The Climate and Clean Air Coalition (CCAC) selected five projects after an open and competitive call for proposals as part of the Coalition’s Action Programme to Address the 1.5˚C Challenge. The science is clear: warming must be slowed as quickly as possible to avert the most catastrophic effects of climate change and doing so requires every country to take ambitious action on short-lived climate pollutants (SLCPs) now. The Coalition’s Action Programme is leading the way, helping countries to enhance ambition and support the Paris Agreement targets by acting quickly to reduce these pollutants.
India Action Plan on Reducing Short-Lived Climate Pollutants
In partnership with the Climate and Clean Air Coalition (CCAC), the country will develop the India Action Plan on Reducing Short-Lived Climate Pollutants, which will identify the primary sources of SLCP emissions, develop analyses and projections for the best mitigation paths, develop sector-specific pathways, and assess the health and socioeconomic co-benefits of mitigation.

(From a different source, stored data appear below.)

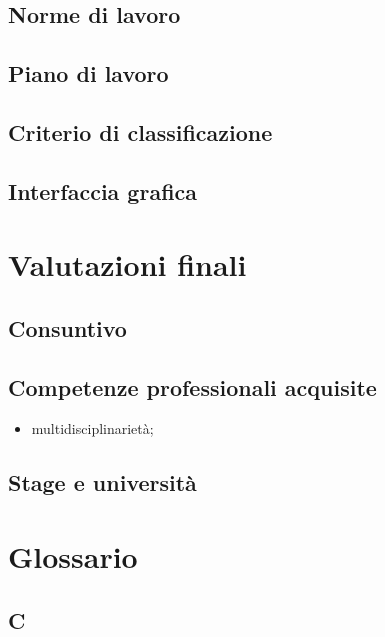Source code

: \documentclass[12pt,a4paper,headsepline,hidelinks]{scrreprt} %
\begin{document}
	\section{Norme di lavoro}

	\section{Piano di lavoro}

	\section{Criterio di classificazione}


	\section{Interfaccia grafica}	

	\chapter{Valutazioni finali}

	\section{Consuntivo}

	\section{Competenze professionali acquisite}
	\begin{itemize}
	\item multidisciplinarietà;
	\end{itemize}

	\section{Stage e università}

	\appendix
	\chapter[Glossario]{Glossario}
	\section*{C}
\end{document}
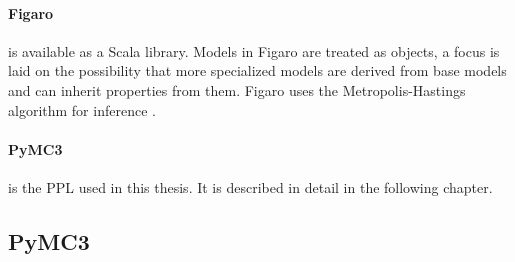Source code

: \documentclass{article}
\begin{document}
\paragraph{Figaro}
is available as a Scala library. Models in Figaro are treated as objects, a focus is laid on the possibility that more specialized models are derived from base models and can inherit properties from them. Figaro uses the Metropolis-Hastings algorithm for inference \cite{pfeffer2009figaro}.
\paragraph{PyMC3}
is the PPL used in this thesis. It is described in detail in the following chapter.




\subsection{PyMC3}
\end{document}
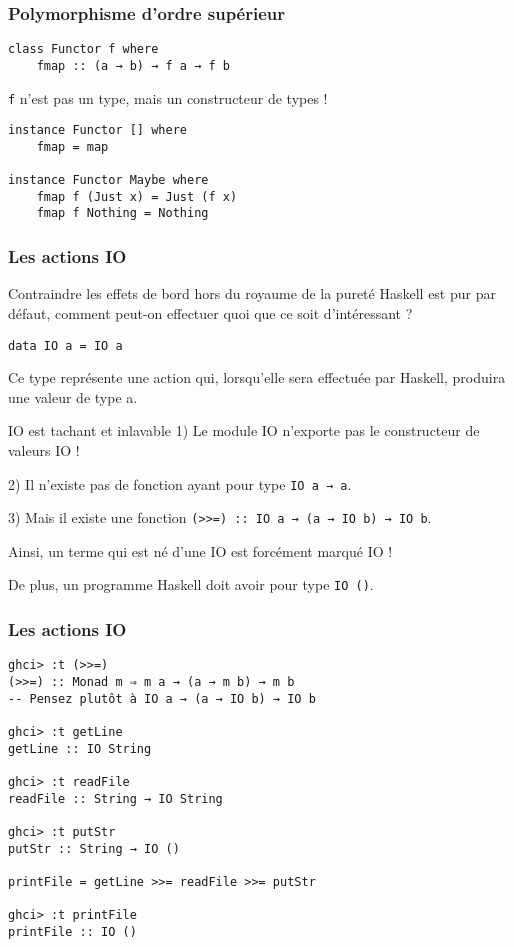 \documentclass[10pt]{beamer}
\begin{document}
\begin{frame}[fragile]
\frametitle{Polymorphisme d'ordre supérieur}
\begin{verbatim}
class Functor f where
    fmap :: (a → b) → f a → f b
\end{verbatim}

\verb|f| n'est pas un type, mais un constructeur de types !

\begin{verbatim}
instance Functor [] where
    fmap = map

instance Functor Maybe where
    fmap f (Just x) = Just (f x)
    fmap f Nothing = Nothing
\end{verbatim}
\end{frame}



\begin{frame}[fragile]
\frametitle{Les actions IO}
\begin{block}
{Contraindre les effets de bord hors du royaume de la pureté}
Haskell est pur par défaut, comment peut-on effectuer quoi que ce soit
d'intéressant ?

\verb|data IO a = IO a|

Ce type représente une action qui, lorsqu'elle sera effectuée par Haskell,
produira une valeur de type a.
\end{block}

\begin{block}
{IO est tachant et inlavable}
1) Le module IO n'exporte pas le constructeur de valeurs IO !

2) Il n'existe pas de fonction ayant pour type \verb|IO a → a|.

3) Mais il existe une fonction \verb|(>>=) :: IO a → (a → IO b) → IO b|.

Ainsi, un terme qui est né d'une IO est forcément marqué IO !
\end{block}

De plus, un programme Haskell doit avoir pour type \verb|IO ()|.
\end{frame}



\begin{frame}[fragile]
\frametitle{Les actions IO}
\begin{verbatim}
ghci> :t (>>=)
(>>=) :: Monad m ⇒ m a → (a → m b) → m b
-- Pensez plutôt à IO a → (a → IO b) → IO b

ghci> :t getLine
getLine :: IO String

ghci> :t readFile
readFile :: String → IO String

ghci> :t putStr
putStr :: String → IO ()

printFile = getLine >>= readFile >>= putStr

ghci> :t printFile
printFile :: IO ()
\end{verbatim}
\end{frame}
\end{document}
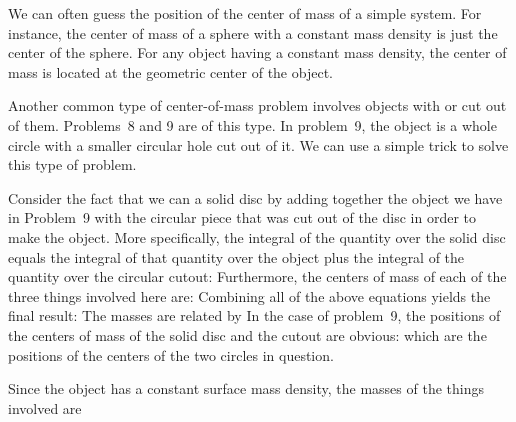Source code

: {{
We can often guess the position of the center of mass of a simple system.
For instance, the center of mass of a sphere with a constant mass density is
just the center of the sphere.
For any object having a constant mass density, the center of mass is located
at the geometric center of the object.

Another common type of center-of-mass problem involves objects with 
or  cut out of them.
Problems~8 and 9 are of this type.
In problem~9, the object is a whole circle with a smaller circular hole cut
out of it.
We can use a simple trick to solve this type of problem.

Consider the fact that we can  a solid disc by adding together
the object we have in Problem~9 with the circular piece that was cut out of
the disc in order to make the object.
More specifically, the integral of the quantity  over
the solid disc equals the integral of that quantity over the object plus the
integral of the quantity over the circular cutout:
%
%
Furthermore, the centers of mass of each of the three things involved here are:
%
%
%
%
Combining all of the above equations yields the final result:
%
%
The masses are related by
%
%
In the case of problem~9, the positions of the centers of mass of the solid
disc and the cutout are obvious:
%
%
%
which are the positions of the centers of the two circles in question.

Since the object has a constant surface mass density, the masses of the
things involved are
%
%
%

}}
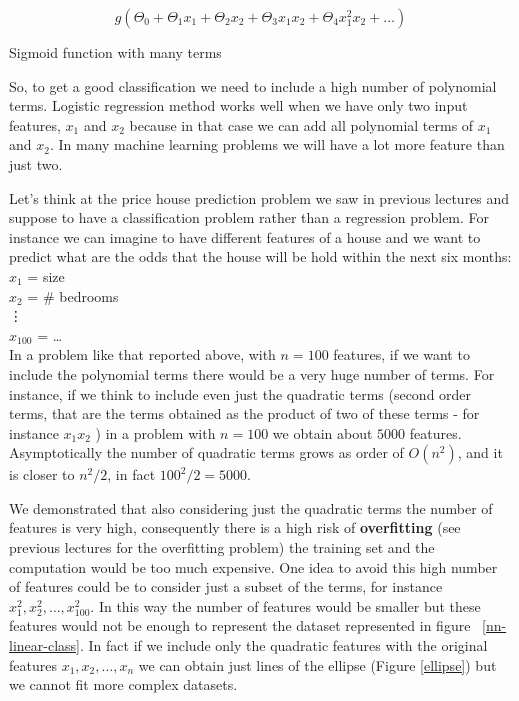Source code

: \begin{eqfloat}[H]
\begin{equation}
	g(\Theta_0 + \Theta_1x_1 +  \Theta_2x_2 + \Theta_3x_1x_2 +  \Theta_4x_1^2x_2 + \dots )
\end{equation}
      \addtocounter{equation}{-1}
        \caption{ Sigmoid function with many terms}
        \label{eq:sigmoidmanyterms}
    \end{eqfloat}


So, to get a good classification we need to include a high number of polynomial terms. Logistic regression method works well when we have only two input features, $x_1$ and $x_2$ because in that case we can add all polynomial terms of $x_1$ and $x_2$. In many machine learning problems we will have a lot more feature than just two.

Let's think at the price house prediction problem we saw in previous lectures and suppose to have a classification problem rather than a regression problem. For instance we can imagine to have different features of a house and we want to predict what are the odds that the house will be hold within the next six months:
\\ 
$x_1$ = size \\
$x_2$ = \# bedrooms \\
\vdots \\
$x_{100}$ = \dots \\

In a problem like that reported above, with $n=100$ features, if we want to include the polynomial terms there would be a very huge number of terms. For instance, if we think to include even just the quadratic terms (second order terms, that are the terms obtained as the product of two of these terms - for instance $x_1x_2$ ) in a problem with $n=100$ we obtain about $5000$ features.\\
Asymptotically the number of quadratic terms grows as order of $O(n^2)$, and it is closer to $n^2/2$, in fact $100^2/2 = 5000$.

We demonstrated that also considering just the quadratic terms the number of features is very high, consequently there is a high risk of {\bf overfitting} (see previous lectures for the overfitting problem) the training set and the computation would be too much expensive.
One idea to avoid this high number of features could be to consider just a subset of the terms, for instance $x_1^2, x_2^2, \hdots , x_{100}^2$. In this way the number of features would be smaller but these features would not be enough to represent the dataset represented in figure ~\ref{nn-linear-class}.
In fact if we include only the quadratic features with the original features $x_1, x_2, \hdots, x_n$ we can obtain just lines of the ellipse (Figure \ref{ellipse}) but we cannot fit more complex datasets.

“Increasing implementation of SLCP mitigation measures in the country would provide a large opportunity to achieve health, crop yield and climate change benefits,” said Dr. N. Hema, a Research Scientist at the Centre for Climate Change at the Environmental Management & Policy Research Institute (EMPRI). “India has substantial capacity for planning on air pollution and climate change and is taking action at the national, state, and city levels to improve air pollution and mitigate climate change. However, this is mostly being implemented in separate strategies and this is an opportunity to develop a master flagship assessment to tackle future emissions of SLCPs and develop pathways for the fastest possible action.”
This project, which will run from 2022 to 2023, will support India’s policymaking and build the country’s capacity to prevent air pollution and climate change. It will build on existing climate and clean air achievements, including India’s National Clean Air Program (NCAP), a strategy to combat air pollution by reducing particulate matter concentrations by 20 to 30 per cent by 2024.
The project will be carried out jointly with EMPRI, Karnataka and the Ministry of Environment, Forests and Climate Change, Government of India. It will use CCAC resources, including the CCAC Temperature Pathway Tool and the Global Methane Assessment to determine the best emissions scenarios, as well as identify the health, agricultural, and labour productivity benefits of mitigation. This work will align with India’s existing climate and clean air policies, including the NCAP, the National Action Plan on Climate Change (NAPCC), States’ Action Plans on Climate Change (SAPCC), National Determined Contributions (NDCs), and India Cooling Action Plan (ICAP).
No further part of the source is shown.